BASSETT, VA - Bassett Furniture sales rose 5% (Nasdaq:BSET) first quarter, reflecting the general improvement in the consumer economy. Wood furniture sales declined, but wholesale furniture sales jumped 17% to stores outside Bassett's own network of 90 shops.
On a consolidated basis, the Company reported net sales for the second quarter of 2014 of $85.2 million as compared to $81.2 million for the second quarter of 2013, an increase of $4.0 million or 4.9%. Operating income for the quarter increased $0.5 million to $3.9 million, or 4.6% of sales, primarily due to improved gross margins, partially offset by $0.5 million of higher new store related losses (both pre- and post-opening). The Company reported net income of $2.6 million or $0.24 per diluted share for the second quarter of 2014 compared to net income of $2.0 million or $0.18 per diluted share in the second quarter of 2013.
"Wholesale shipments to customers outside of our store network and sales from new Bassett store locations were the primary drivers behind the 4.9% increase in consolidated revenue recorded during the second quarter of fiscal 2014," commented Robert H. Spilman Jr., President and Chief Executive Officer. "Our ongoing efforts to grow open market sales continue to pay off while we are in the midst of targeted expansion and repositioning of the Bassett Home Furnishings store network.
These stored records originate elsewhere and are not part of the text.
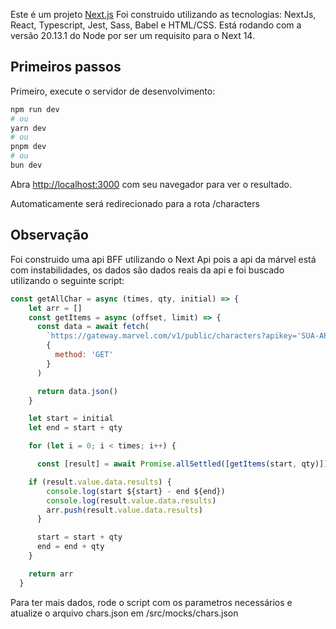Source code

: Este é um projeto [Next.js](https://nextjs.org/)
Foi construido utilizando as tecnologias: NextJs, React, Typescript, Jest, Sass, Babel e HTML/CSS. Está rodando com a versão 20.13.1 do Node por ser um requisito para o Next 14.

## Primeiros passos

Primeiro, execute o servidor de desenvolvimento:

```bash
npm run dev
# ou
yarn dev
# ou
pnpm dev
# ou
bun dev
```

Abra [http://localhost:3000](http://localhost:3000) com seu navegador para ver o resultado.

Automaticamente será redirecionado para a rota /characters

## Observação

Foi construido uma api BFF utilizando o Next Api pois a api da márvel está com instabilidades, os dados são dados reais da api e foi buscado utilizando o seguinte script:

```javascript
const getAllChar = async (times, qty, initial) => {
    let arr = []
    const getItems = async (offset, limit) => {
      const data = await fetch(
        `https://gateway.marvel.com/v1/public/characters?apikey='SUA-API'&hash='SUA-HASH'&ts=001&offset=${offset}&limit=${limit}`,
        {
          method: 'GET'
        }
      )

      return data.json()
    }

    let start = initial
    let end = start + qty

    for (let i = 0; i < times; i++) {

      const [result] = await Promise.allSettled([getItems(start, qty)])

    if (result.value.data.results) {
        console.log(start ${start} - end ${end})
        console.log(result.value.data.results)
        arr.push(result.value.data.results)
      }

      start = start + qty
      end = end + qty
    }

    return arr
  }
```

Para ter mais dados, rode o script com os parametros necessários e atualize o arquivo chars.json em /src/mocks/chars.json
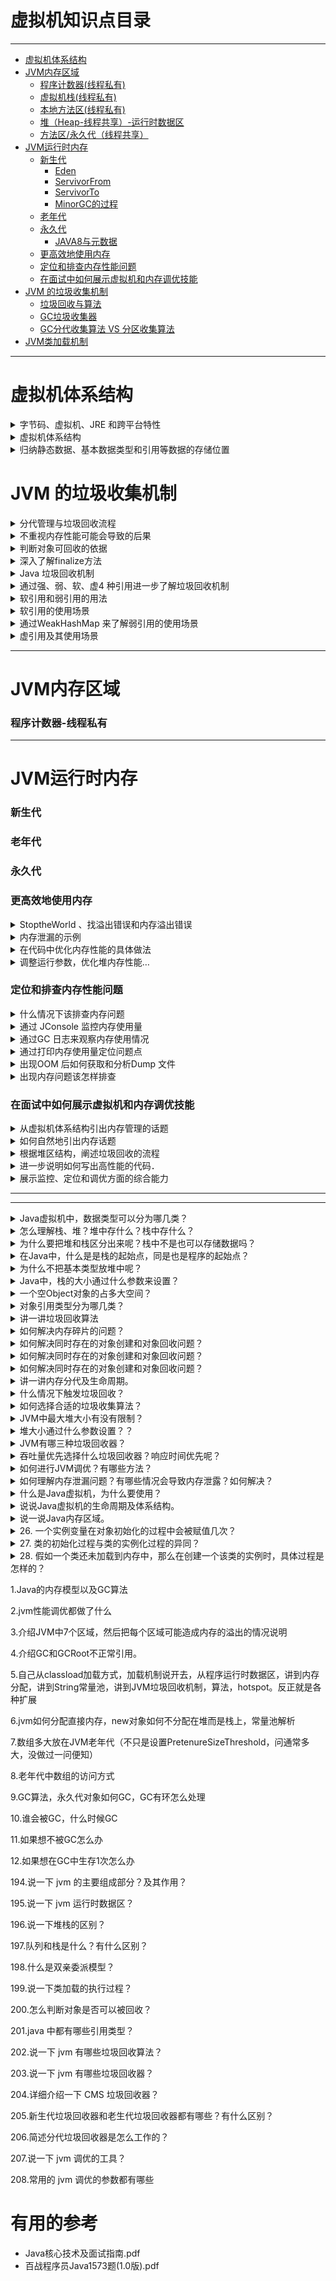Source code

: 
# 虚拟机知识点目录
---
* [虚拟机体系结构](#虚拟机体系结构)
* [JVM内存区域](#JVM内存区域)
  * [程序计数器(线程私有)](#程序计数器-线程私有)
  * [虚拟机栈(线程私有)](#虚拟机栈-线程私有)
  * [本地方法区(线程私有)](#本地方法区-线程私有)
  * [堆（Heap-线程共享）-运行时数据区](#堆Heap-线程共享-运行时数据区)
  * [方法区/永久代（线程共享）](#方法区/永久代-线程共享)
* [JVM运行时内存](#JVM运行时内存)
  * [新生代](#新生代)
    * [Eden]()
    * [ServivorFrom]()
    * [ServivorTo]()
    * [MinorGC的过程]()
  * [老年代](#老年代)
  * [永久代](#永久代)
    * [JAVA8与元数据](#JAVA8与元数据)
  * [更高效地使用内存](#更高效地使用内存)
  * [定位和排查内存性能问题](#定位和排查内存性能问题)
  * [在面试中如何展示虚拟机和内存调优技能](#在面试中如何展示虚拟机和内存调优技能)
* [JVM 的垃圾收集机制](#JVM-的垃圾收集机制)
  * [垃圾回收与算法]()
  * [GC垃圾收集器]()
  * [GC分代收集算法 VS 分区收集算法]()
* [JVM类加载机制]()

---

# 虚拟机体系结构

<details>
<summary>字节码、虚拟机、JRE 和跨平台特性</summary>

</details>

<details>
<summary>虚拟机体系结构</summary>

</details>

<details>
<summary>归纳静态数据、基本数据类型和引用等数据的存储位置</summary>

</details>

# JVM 的垃圾收集机制

<details>
<summary>分代管理与垃圾回收流程</summary>

</details>

<details>
<summary>不重视内存性能可能会导致的后果</summary>

</details>

<details>
<summary>判断对象可回收的依据</summary>

</details>

<details>
<summary>深入了解finalize方法</summary>

</details>

<details>
<summary>Java 垃圾回收机制</summary>

</details>

<details>
<summary>通过强、弱、软、虚4 种引用进一步了解垃圾回收机制</summary>

</details>

<details>
<summary>软引用和弱引用的用法</summary>

</details>

<details>
<summary>软引用的使用场景</summary>

</details>

<details>
<summary>通过WeakHashMap 来了解弱引用的使用场景</summary>

</details>

<details>
<summary>虚引用及其使用场景</summary>

</details>

---

# JVM内存区域
### 程序计数器-线程私有

---

# JVM运行时内存
### 新生代
### 老年代
### 永久代

### 更高效地使用内存

<details>
<summary>StoptheWorld 、找溢出错误和内存溢出错误</summary>

</details>

<details>
<summary>内存泄漏的示例</summary>

</details>

<details>
<summary>在代码中优化内存性能的具体做法</summary>

</details>

<details>
<summary>调整运行参数，优化堆内存性能…</summary>

</details>

### 定位和排查内存性能问题

<details>
<summary>什么情况下该排查内存问题</summary>

</details>

<details>
<summary>通过 JConsole 监控内存使用量</summary>

</details>

<details>
<summary>通过GC 日志来观察内存使用情况</summary>

</details>

<details>
<summary>通过打印内存使用量定位问题点</summary>

</details>

<details>
<summary>出现OOM 后如何获取和分析Dump 文件</summary>

</details>

<details>
<summary>出现内存问题该怎样排查</summary>

</details>

### 在面试中如何展示虚拟机和内存调优技能

<details>
<summary>从虚拟机体系结构引出内存管理的话题</summary>

</details>

<details>
<summary>如何自然地引出内存话题</summary>

</details>

<details>
<summary>根据堆区结构，阐述垃圾回收的流程</summary>

</details>

<details>
<summary>进一步说明如何写出高性能的代码．</summary>

</details>

<details>
<summary>展示监控、定位和调优方面的综合能力</summary>

</details>




---
---
<details>
<summary>Java虚拟机中，数据类型可以分为哪几类？</summary>



</details>

<details>
<summary>怎么理解栈、堆？堆中存什么？栈中存什么？</summary>



</details>

<details>
<summary>为什么要把堆和栈区分出来呢？栈中不是也可以存储数据吗？</summary>



</details>

<details>
<summary>在Java中，什么是是栈的起始点，同是也是程序的起始点？</summary>



</details>

<details>
<summary>为什么不把基本类型放堆中呢？</summary>



</details>

<details>
<summary>Java中，栈的大小通过什么参数来设置？</summary>



</details>

<details>
<summary>一个空Object对象的占多大空间？</summary>



</details>

<details>
<summary>对象引用类型分为哪几类？</summary>



</details>

<details>
<summary>讲一讲垃圾回收算法</summary>



</details>

<details>
<summary>如何解决内存碎片的问题？</summary>



</details>

<details>
<summary>如何解决同时存在的对象创建和对象回收问题？</summary>



</details>

<details>
<summary>如何解决同时存在的对象创建和对象回收问题？</summary>



</details>

<details>
<summary> 如何解决同时存在的对象创建和对象回收问题？</summary>



</details>

<details>
<summary>讲一讲内存分代及生命周期。</summary>



</details>

<details>
<summary>什么情况下触发垃圾回收？</summary>



</details>

<details>
<summary>如何选择合适的垃圾收集算法？</summary>



</details>

<details>
<summary>JVM中最大堆大小有没有限制？</summary>



</details>

<details>
<summary>堆大小通过什么参数设置？？</summary>



</details>

<details>
<summary>JVM有哪三种垃圾回收器？</summary>



</details>

<details>
<summary>吞吐量优先选择什么垃圾回收器？响应时间优先呢？</summary>



</details>

<details>
<summary>如何进行JVM调优？有哪些方法？</summary>



</details>

<details>
<summary> 如何理解内存泄漏问题？有哪些情况会导致内存泄露？如何解决？</summary>



</details>

<details>
<summary>什么是Java虚拟机，为什么要使用？</summary>



</details>

<details>
<summary> 说说Java虚拟机的生命周期及体系结构。</summary>


</details>

<details>
<summary> 说一说Java内存区域。</summary>

</details>

<details>
 <summary>26. 一个实例变量在对象初始化的过程中会被赋值几次？</summary>

我们知道，JVM在为一个对象分配完内存之后，会给每一个实例变量赋予默认值，这个时候实例变量被第一次赋值，这个赋值过程是没有办法避免的。如果我们在声明实例变量x的同时对其进行了赋值操作，那么这个时候，这个实例变量就被第二次赋值了。如果我们在实例代码块中，又对变量x做了初始化操作，那么这个时候，这个实例变量就被第三次赋值了。如果我们在构造函数中，也对变量x做了初始化操作，那么这个时候，变量x就被第四次赋值。也就是说，在Java的对象初始化过程中，一个实例变量最多可以被初始化4次。

</details>

<details>
<summary> 27. 类的初始化过程与类的实例化过程的异同？</summary>
 
特别需要指出的是，类的实例化与类的初始化是两个完全不同的概念：

类的实例化是指在类完全加载到内存中后创建对象的过程，类的实例化是在类的使用阶段，
类的初始化是指为类加载过程中各个类成员(被static修饰的成员变量)赋初始值的过程，

</details>

<details>
<summary> 28. 假如一个类还未加载到内存中，那么在创建一个该类的实例时，具体过程是怎样的？</summary>

我们知道，要想创建一个类的实例，必须先将该类加载到内存并进行初始化，也就是说，类初始化操作是在类实例化操作之前进行的，但并不意味着：只有类初始化操作结束后才能进行类实例化操作

```java

public class StaticTest {
    public static void main(String[] args) {
        staticFunction();
    }

    static StaticTest st = new StaticTest();

    static {   //静态代码块
        System.out.println("1");
    }

    {       // 实例代码块
        System.out.println("2");
    }

    StaticTest() {    // 实例构造器
        System.out.println("3");
        System.out.println("a=" + a + ",b=" + b);
    }

    public static void staticFunction() {   // 静态方法
        System.out.println("4");
    }

    int a = 110;    // 实例变量
    static int b = 112;     // 静态变量
}/* Output: 
        2
        3
        a=110,b=0
        1
        4
 *///:~

```

</details>

1.Java的内存模型以及GC算法

2.jvm性能调优都做了什么

3.介绍JVM中7个区域，然后把每个区域可能造成内存的溢出的情况说明

4.介绍GC和GCRoot不正常引用。

5.自己从classload加载方式，加载机制说开去，从程序运行时数据区，讲到内存分配，讲到String常量池，讲到JVM垃圾回收机制，算法，hotspot。反正就是各种扩展

6.jvm如何分配直接内存，new对象如何不分配在堆而是栈上，常量池解析

7.数组多大放在JVM老年代（不只是设置PretenureSizeThreshold，问通常多大，没做过一问便知）

8.老年代中数组的访问方式

9.GC算法，永久代对象如何GC，GC有环怎么处理

10.谁会被GC，什么时候GC

11.如果想不被GC怎么办

12.如果想在GC中生存1次怎么办


194.说一下 jvm 的主要组成部分？及其作用？

195.说一下 jvm 运行时数据区？

196.说一下堆栈的区别？

197.队列和栈是什么？有什么区别？

198.什么是双亲委派模型？

199.说一下类加载的执行过程？

200.怎么判断对象是否可以被回收？

201.java 中都有哪些引用类型？

202.说一下 jvm 有哪些垃圾回收算法？

203.说一下 jvm 有哪些垃圾回收器？

204.详细介绍一下 CMS 垃圾回收器？

205.新生代垃圾回收器和老生代垃圾回收器都有哪些？有什么区别？

206.简述分代垃圾回收器是怎么工作的？

207.说一下 jvm 调优的工具？

208.常用的 jvm 调优的参数都有哪些





# 有用的参考

  * Java核心技术及面试指南.pdf
  * 百战程序员Java1573题(1.0版).pdf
We believe that significant growth opportunities remain in both channels as we further penetrate non-store geography and strategically grow our dedicated store distribution. Further, the 15% increase in operating income achieved in the quarter came despite bearing the costs associated with an abnormally active period of new store development. Building on the past three years of retail comparable store sales growth, we are excited about expanding our footprint beyond the 60 corporate and 34 licensee-owned stores that were in operation at the end of May. We also look forward to continued improvement in profitability as we move ahead with lower levels of new store opening expenses.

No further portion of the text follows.